Education and Economic Development: An Empirical Analysis for Greece ()
1. Introduction
This study attempts to analyze the Greek educational system in the last decade. The Greek state has established the compulsory nature of the two basic education structures, primary and secondary, seeking the highest possible percentage of students enrolling in schools in order to develop the educational level of the workforce. In Greece, due to the economic growth observed in the period 1960-2004, the number of students enrolling in schools and universities increased rapidly, seeking to acquire a higher level of knowledge in order to find work.

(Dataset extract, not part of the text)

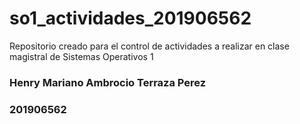 # so1_actividades_201906562


Repositorio creado para el control de actividades a realizar en clase magistral de Sistemas Operativos 1

### Henry Mariano Ambrocio Terraza Perez
### 201906562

Specifically, examining the period 2008-2019, a descending tendency can be noted to the rate of economic growth of Greece, ranging from 242 billion euro in 2008 to 183 billion euro in 2019, due to the economic crisis. The rapid increase in the number of students from 163,516 in 2000 to 236,520 in 2019 in Greek universities is due to the reforms of the educational system mainly in the way of organization and operation. Particularly, this evolution is based on the rapid increase in the number of student admissions in Greek universities and the increase in the number of academic departments during the last five years (Greek Statistical Authority, 2020) .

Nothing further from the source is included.